## ACTIVITY
The expected output is a copy of every line in the records with the string "matriz".
###
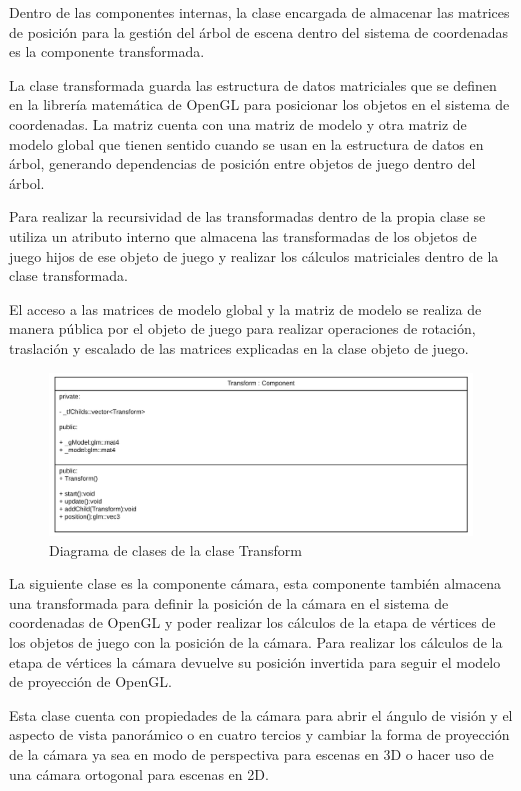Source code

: \documentclass[a4paper, 17pt]{book}
\begin{document}
Dentro de las componentes internas, la clase encargada de almacenar las matrices de posición para la gestión del árbol de escena dentro
del sistema de coordenadas es la componente transformada.

La clase transformada guarda las estructura de datos matriciales que se definen en la librería matemática de OpenGL para posicionar los
objetos en el sistema de coordenadas. La matriz cuenta con una matriz de modelo y otra matriz de modelo global que tienen sentido cuando
se usan en la estructura de datos en árbol, generando dependencias de posición entre objetos de juego dentro del árbol.

Para realizar la recursividad de las transformadas dentro de la propia clase se utiliza un atributo interno que almacena las transformadas
de los objetos de juego hijos de ese objeto de juego y realizar los cálculos matriciales dentro de la clase transformada.

El acceso a las matrices de modelo global y la matriz de modelo se realiza de manera pública por el objeto de juego para realizar operaciones
de rotación, traslación y escalado de las matrices explicadas en la clase objeto de juego.

\begin{figure}[hbt!]
    \centering
    \includegraphics[scale=0.2, keepaspectratio]{img/Transform.png}
    \caption{Diagrama de clases de la clase Transform}
    \label{figura:Component}
\end{figure}

La siguiente clase es la componente cámara, esta componente también almacena una transformada para definir la posición de la cámara en el
sistema de coordenadas de OpenGL y poder realizar los cálculos de la etapa de vértices de los objetos de juego con la posición de la cámara.
Para realizar los cálculos de la etapa de vértices la cámara devuelve su posición invertida para seguir el modelo de proyección de OpenGL.

Esta clase cuenta con propiedades de la cámara para abrir el ángulo de visión y el aspecto de vista panorámico o en cuatro tercios y cambiar
la forma de proyección de la cámara ya sea en modo de perspectiva para escenas en 3D o hacer uso de una cámara ortogonal para 
escenas en 2D.
\end{document}
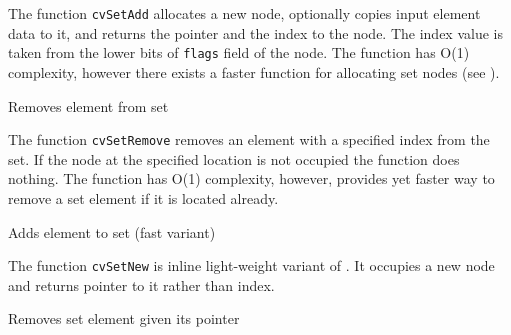 The function \texttt{cvSetAdd} allocates a new node, optionally copies
input element data to it, and returns the pointer and the index to the
node. The index value is taken from the lower bits of \texttt{flags}
field of the node. The function has O(1) complexity, however there exists
a faster function for allocating set nodes (see ).

\label{SetRemove}

Removes element from set


\begin{description}
\end{description}

The function \texttt{cvSetRemove} removes an element with a specified
index from the set. If the node at the specified location is not occupied
the function does nothing. The function has O(1) complexity, however,
 provides yet faster way to remove a set element
if it is located already.

\label{SetNew}

Adds element to set (fast variant)


\begin{description}
\end{description}


The function \texttt{cvSetNew} is inline light-weight variant of . It occupies a new node and returns pointer to it rather than index.


\label{SetRemoveByPtr}

Removes set element given its pointer


\begin{description}
\end{description}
###
## OUTPUT FOR THIS TASK
objetos en el sistema de coordenadas. La matriz cuenta con una matriz de modelo y otra matriz de modelo global que tienen sentido cuando
El acceso a las matrices de modelo global y la matriz de modelo se realiza de manera pública por el objeto de juego para realizar operaciones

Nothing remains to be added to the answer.